O PARAÍSO PERDIDO (1)

PARAÍSO PERDIDO é uma metáfora perfeita para INFÂNCIA. José Rodrigues Miguéis (1901-1980) nasceu no nº 13 da Rua da Saudade, cidade de Lisboa. Nas águas-furtadas, certamente, como o seu alter ego Gabriel cujos episódios da infância são narrados em A Escola do Paraíso. O nº 13 já não existe: soçobrou de velhice ou no transe das escavações do Teatro Romano. Agora, os números ímpares da rua saltam do 7 para o 15 sobre o telheiro que protege os vestígios arqueológicos do séc. I. Vejamos o que nos diz o texto:
«Os paquetes atracam logo em baixo, ao cais, e a rua deve talvez o nome à saudade que para sempre ficou flutuando no sítio: a saudade dos que ficam, e a dos que partem e querem prender-se à terra, de braços, olhos e almas alongadas. Os vapores encolhem os seus dedos de ferro, os rebocadores arquejam, retesam-se de esforço, vomitam fumaça negra - e eles lá vão devagar, contrariados, adornados ao peso da gente (às vezes soldadesca morena e pardacenta para as guerras-dos-pretos) que acode às amuradas, agarrada à derradeira imagem dos que ficam a dizer adeus-adeus, talvez à esperança absurda de que o navio afinal não chegue a zarpar.»
(...)
«Não se pode ter nascido ali, viver a ver chegar e partir navios todos os dias, com um rasto de lágrimas  e o esvoaçar de adeuses no azul, nem ouvir noite e dia estas vozes, sem ficar impregnado de irremediável nostalgia.
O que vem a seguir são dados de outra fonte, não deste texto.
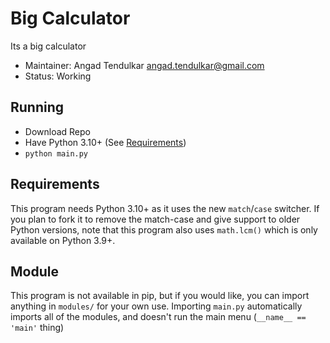 # Big Calculator
Its a big calculator

- Maintainer: Angad Tendulkar <angad.tendulkar@gmail.com>
- Status: Working

## Running
- Download Repo
- Have Python 3.10+ (See [Requirements](#requirements))
- `python main.py`

## Requirements
This program needs Python 3.10+ as it uses the new `match`/`case` switcher. If you plan to fork it to remove the match-case and give support to older Python versions, note that this program also uses `math.lcm()` which is only available on Python 3.9+.

## Module
This program is not available in pip, but if you would like, you can import anything in `modules/` for your own use. Importing `main.py` automatically imports all of the modules, and doesn't run the main menu (`__name__ == 'main'` thing)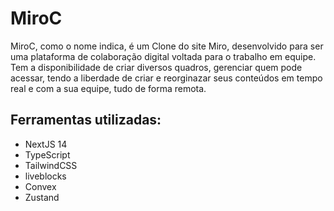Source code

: # MiroC

MiroC, como o nome indica, é um Clone do site Miro, desenvolvido para ser uma plataforma de colaboração digital voltada para o trabalho em equipe. Tem a disponibilidade de criar diversos quadros, gerenciar quem pode acessar, tendo a liberdade de criar e reorginazar seus conteúdos em tempo real e com a sua equipe, tudo de forma remota.

## Ferramentas utilizadas:

<ul>
  <li>NextJS 14</li>
  <li>TypeScript</li>
  <li>TailwindCSS</li>
  <li>liveblocks</li>
  <li>Convex</li>
  <li>Zustand</li>
</ul>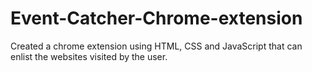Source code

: # Event-Catcher-Chrome-extension
Created a chrome extension using HTML, CSS and JavaScript that can enlist the websites visited by the user.
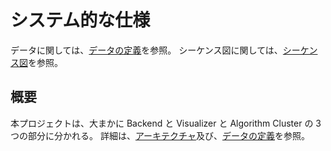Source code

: # システム的な仕様

データに関しては、[データの定義](./data.md)を参照。
シーケンス図に関しては、[シーケンス図](./sequence/RAEDME.md)を参照。

## 概要

本プロジェクトは、大まかに Backend と Visualizer と Algorithm Cluster の 3 つの部分に分かれる。
詳細は、[アーキテクチャ](../../architecture/README.md)及び、[データの定義](./data.md)を参照。
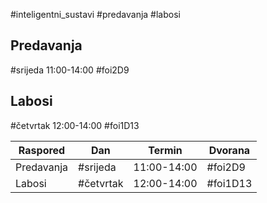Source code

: #inteligentni_sustavi #predavanja #labosi 

## Predavanja
#srijeda 11:00-14:00 #foi2D9 
## Labosi
#četvrtak 12:00-14:00 #foi1D13

| Raspored   | Dan       | Termin      | Dvorana  |
| ---------- | --------- | ----------- | -------- |
| Predavanja | #srijeda  | 11:00-14:00 | #foi2D9  |
| Labosi     | #četvrtak | 12:00-14:00 | #foi1D13 | 
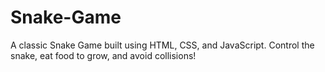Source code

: # Snake-Game
A classic Snake Game built using HTML, CSS, and JavaScript. Control the snake, eat food to grow, and avoid collisions!
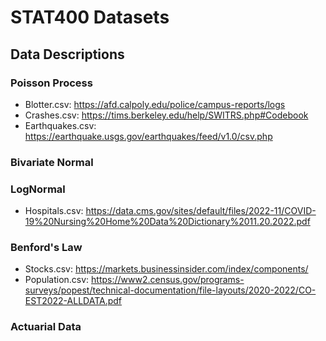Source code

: # STAT400 Datasets

## Data Descriptions

### Poisson Process

 - Blotter.csv: https://afd.calpoly.edu/police/campus-reports/logs
 - Crashes.csv: https://tims.berkeley.edu/help/SWITRS.php#Codebook
 - Earthquakes.csv: https://earthquake.usgs.gov/earthquakes/feed/v1.0/csv.php

### Bivariate Normal

### LogNormal

 - Hospitals.csv: https://data.cms.gov/sites/default/files/2022-11/COVID-19%20Nursing%20Home%20Data%20Dictionary%2011.20.2022.pdf

### Benford's Law

 - Stocks.csv: https://markets.businessinsider.com/index/components/
 - Population.csv: https://www2.census.gov/programs-surveys/popest/technical-documentation/file-layouts/2020-2022/CO-EST2022-ALLDATA.pdf

### Actuarial Data
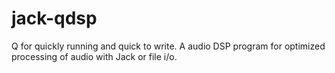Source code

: jack-qdsp
=========

Q for quickly running and quick to write. A audio DSP program for optimized processing of audio with Jack or file i/o.
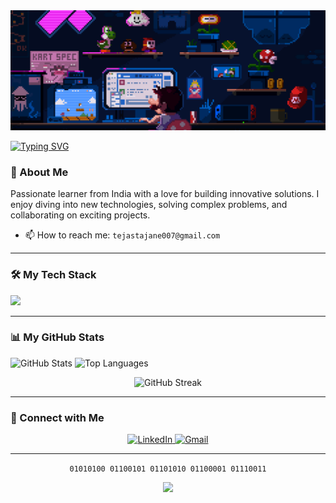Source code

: <div align="center">
  <img src="https://github.com/Ttejas09/Ttejas09/blob/main/173735367-b75edb3b-61ec-4323-a10f-5d98e1d7b97a.gif" width="1200"/>
</div>

[![Typing SVG](https://readme-typing-svg.demolab.com?font=Fira+Code&weight=600&size=25&pause=1000&color=F7F7F7&center=true&vCenter=true&width=435&lines=Hi!+I+am+Tejas+Tajane;OPEN+SOURCE;CODING;AIML)](https://git.io/typing-svg)
### 📖 About Me
<p>
  Passionate learner from India with a love for building innovative solutions. I enjoy diving into new technologies, solving complex problems, and collaborating on exciting projects.
</p>

- 📫 How to reach me: `tejastajane007@gmail.com`

---

### 🛠️ My Tech Stack

<p align="left">
  <a href="https://skillicons.dev">
    <img src="https://skillicons.dev/icons?i=c,cpp,python,html,css,javascript,git,github,vscode&perline=10" />
  </a>
</p>

---

### 📊 My GitHub Stats

<p align="left">
  <img src="https://github-readme-stats.vercel.app/api?username=Ttejas09&show_icons=true&theme=tokyonight&hide_border=true&include_all_commits=true&count_private=true" alt="GitHub Stats" />
  <img src="https://github-readme-stats.vercel.app/api/top-langs/?username=Ttejas09&layout=compact&theme=tokyonight&hide_border=true&include_all_commits=true&count_private=true&langs_count=8" alt="Top Languages" />
</p>
<p align="center">
  <img src="https://github-readme-streak-stats.herokuapp.com/?user=Ttejas09&theme=tokyonight&hide_border=true" alt="GitHub Streak" />
</p>

---

### 🤝 Connect with Me

<p align="center">
<a href="www.linkedin.com/in/tejas-tajane-b36451380" target="_blank">
  <img src="https://img.shields.io/badge/LinkedIn-0077B5?style=for-the-badge&logo=linkedin&logoColor=white" alt="LinkedIn"/>
<a href="mailto:tejastajane007@gmail.com" target="_blank">
  <img src="https://img.shields.io/badge/Gmail-D14836?style=for-the-badge&logo=gmail&logoColor=white" alt="Gmail"/>
</a>
</p>

---

<p align="center">
  <code>01010100 01100101 01101010 01100001 01110011</code>
</p>

</div>

<div align="center">
<img src="https://giphy.com/gifs/pixelart-aesthetic-8cris-UvQV4fOeQlSiFNG3rk" width="1200"/>
</div>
Tudo isto, o rio imenso, os cais, o mar, os horizontes, se integra nele e ficará para sempre dentro dele como um apelo de longe e uma saudade, anseio de partir e de voltar: quando? e para onde?»
--- JOSÉ RODRIGUES MIGUÉIS, A Escola do Paraíso, Cap. 3 - Cais de Embarque.
 
= Fotos de 12-4-2019=
 

9 comentários:

Paula M. disse...

O livro é um poema às doces, e por vezes amargas, vivências e memórias de infância. Uma vivência tão lisboeta, contada por um narrador com a altura das pernas de uma mesa.
Faz nos recordar algo familiar, das nossas próprias infâncias. E é também um poema de amor à cidade.

Paula M. disse...
Este comentário foi removido pelo autor.
Emanuel disse...

Sim, Paula, mas num tempo bastante diferente do nosso (ou dos nossos). No princípio da Terceira Parte, a mestra do Colégio de Meninos traz a notícia do regicídio. O Gabriel andaria pelos 7 aninhos.

Bia disse...


Emanuel, Bem dizia eu que me apetecia fazer um passeio por esta Lisboa.
Quanto ao amor, Paula, até onde li, tudo fala do amor.
É maravilhoso!


Bia disse...


… até o polidor de metais é "pomada Amor", o nosso conhecido "Solarine"...

Emanuel disse...

Ao polidor de metais, ainda não cheguei. Ao amor, enfim...

Bia disse...

Página 23.
Os irmãos da Delfina fazem palmatórias que ela areia com a "pomada Amor."

José Fernando Encarnação disse...


Palmatórias de metal? As de madeira já metem medo !

Maria Amélia disse...

Aquelas palmatórias são suportes para velas, com uma pega, mais rasos que castiçais e não os instrumentos de tortura das escolas "antigas".